Indeed, the largest of the companies operating in Colombia, DynCorp of Reston, Va., a $1.4 billion company that has handled many tasks here in the last 10 years, was awarded a five- year, $170 million contract in 1998, according to government reports. American Congressional aides familiar with DynCorp say the company's pilots can earn more than $100,000 a year conducting operations that Colombian pilots could do for less than $40,000 a year.
"When we get a contractor here, we always think we could probably get a Colombian to do this, and a lot cheaper," said a high-ranking official in President Andrés Pastrana's administration who is familiar with contractors. "We can do it with a Colombian company, and it would cost 60 percent less."
However, R. Rand Beers, assistant secretary of state for international narcotics and law enforcement affairs, said finding qualified personnel in Colombia is not always easy.
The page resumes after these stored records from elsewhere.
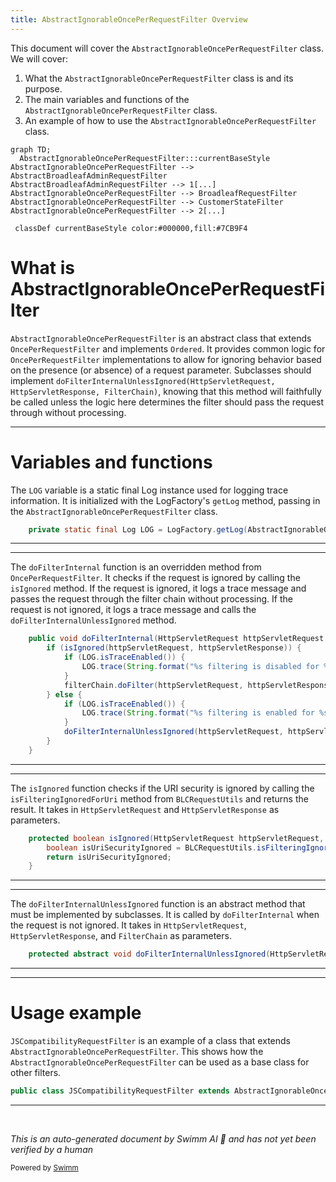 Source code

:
 ```yaml
---
title: AbstractIgnorableOncePerRequestFilter Overview
---
```

This document will cover the `AbstractIgnorableOncePerRequestFilter` class. We will cover:

1. What the `AbstractIgnorableOncePerRequestFilter` class is and its purpose.
2. The main variables and functions of the `AbstractIgnorableOncePerRequestFilter` class.
3. An example of how to use the `AbstractIgnorableOncePerRequestFilter` class.

```mermaid
graph TD;
  AbstractIgnorableOncePerRequestFilter:::currentBaseStyle
AbstractIgnorableOncePerRequestFilter --> AbstractBroadleafAdminRequestFilter
AbstractBroadleafAdminRequestFilter --> 1[...]
AbstractIgnorableOncePerRequestFilter --> BroadleafRequestFilter
AbstractIgnorableOncePerRequestFilter --> CustomerStateFilter
AbstractIgnorableOncePerRequestFilter --> 2[...]

 classDef currentBaseStyle color:#000000,fill:#7CB9F4
```

# What is AbstractIgnorableOncePerRequestFilter

`AbstractIgnorableOncePerRequestFilter` is an abstract class that extends `OncePerRequestFilter` and implements `Ordered`. It provides common logic for `OncePerRequestFilter` implementations to allow for ignoring behavior based on the presence (or absence) of a request parameter. Subclasses should implement `doFilterInternalUnlessIgnored(HttpServletRequest, HttpServletResponse, FilterChain)`, knowing that this method will faithfully be called unless the logic here determines the filter should pass the request through without processing.

<SwmSnippet path="/common/src/main/java/org/broadleafcommerce/common/web/filter/AbstractIgnorableOncePerRequestFilter.java" line="45">

---

# Variables and functions

The `LOG` variable is a static final Log instance used for logging trace information. It is initialized with the LogFactory's `getLog` method, passing in the `AbstractIgnorableOncePerRequestFilter` class.

```java
    private static final Log LOG = LogFactory.getLog(AbstractIgnorableOncePerRequestFilter.class);
```

---

</SwmSnippet>

<SwmSnippet path="/common/src/main/java/org/broadleafcommerce/common/web/filter/AbstractIgnorableOncePerRequestFilter.java" line="48">

---

The `doFilterInternal` function is an overridden method from `OncePerRequestFilter`. It checks if the request is ignored by calling the `isIgnored` method. If the request is ignored, it logs a trace message and passes the request through the filter chain without processing. If the request is not ignored, it logs a trace message and calls the `doFilterInternalUnlessIgnored` method.

```java
    public void doFilterInternal(HttpServletRequest httpServletRequest, HttpServletResponse httpServletResponse, FilterChain filterChain) throws ServletException, IOException {
        if (isIgnored(httpServletRequest, httpServletResponse)) {
            if (LOG.isTraceEnabled()) {
                LOG.trace(String.format("%s filtering is disabled for %s", this.getClass().getName(), httpServletRequest.getRequestURI()));
            }
            filterChain.doFilter(httpServletRequest, httpServletResponse);
        } else {
            if (LOG.isTraceEnabled()) {
                LOG.trace(String.format("%s filtering is enabled for %s", this.getClass().getName(), httpServletRequest.getRequestURI()));
            }
            doFilterInternalUnlessIgnored(httpServletRequest, httpServletResponse, filterChain);
        }
    }
```

---

</SwmSnippet>

<SwmSnippet path="/common/src/main/java/org/broadleafcommerce/common/web/filter/AbstractIgnorableOncePerRequestFilter.java" line="62">

---

The `isIgnored` function checks if the URI security is ignored by calling the `isFilteringIgnoredForUri` method from `BLCRequestUtils` and returns the result. It takes in `HttpServletRequest` and `HttpServletResponse` as parameters.

```java
    protected boolean isIgnored(HttpServletRequest httpServletRequest, HttpServletResponse httpServletResponse) {
        boolean isUriSecurityIgnored = BLCRequestUtils.isFilteringIgnoredForUri(new ServletWebRequest(httpServletRequest, httpServletResponse));
        return isUriSecurityIgnored;
    }
```

---

</SwmSnippet>

<SwmSnippet path="/common/src/main/java/org/broadleafcommerce/common/web/filter/AbstractIgnorableOncePerRequestFilter.java" line="67">

---

The `doFilterInternalUnlessIgnored` function is an abstract method that must be implemented by subclasses. It is called by `doFilterInternal` when the request is not ignored. It takes in `HttpServletRequest`, `HttpServletResponse`, and `FilterChain` as parameters.

```java
    protected abstract void doFilterInternalUnlessIgnored(HttpServletRequest request, HttpServletResponse response, FilterChain chain) throws IOException, ServletException;
```

---

</SwmSnippet>

<SwmSnippet path="/admin/broadleaf-open-admin-platform/src/main/java/org/broadleafcommerce/openadmin/web/compatibility/JSCompatibilityRequestFilter.java" line="36">

---

# Usage example

`JSCompatibilityRequestFilter` is an example of a class that extends `AbstractIgnorableOncePerRequestFilter`. This shows how the `AbstractIgnorableOncePerRequestFilter` can be used as a base class for other filters.

```java
public class JSCompatibilityRequestFilter extends AbstractIgnorableOncePerRequestFilter {
```

---

</SwmSnippet>

&nbsp;

*This is an auto-generated document by Swimm AI 🌊 and has not yet been verified by a human*

<SwmMeta version="3.0.0" repo-id="Z2l0aHViJTNBJTNBQnJvYWRsZWFmQ29tbWVyY2UtZGVtbyUzQSUzQWdpbGFkbmF2b3Q=" repo-name="BroadleafCommerce-demo" doc-type="class"><sup>Powered by [Swimm](/)</sup></SwmMeta>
And going to the American military is not the catch-all answer, since United States forces do not employ pilots for crop-spraying or the mechanics and logistics experts needed for defoliation programs.
Hiring private contractors, Mr. Beers said, is often the best option, giving the government flexibility to hire for short-term jobs while choosing from a pool of experienced companies that offer a range of services tailor made for places like Colombia.
The need for such services is likely to increase as the United States invests $1.3 billion to destroy Colombia's coca fields. Documents provided by Congressional aides show that it is not uncommon for defoliation planes flown by Americans and other contract pilots on defoliation missions to be hit by gunfire. In fact, rebels or cocaine traffickers have hit OV-10 planes flown by Americans nearly 70 times since 1998, though none were shot down, DynCorp records show.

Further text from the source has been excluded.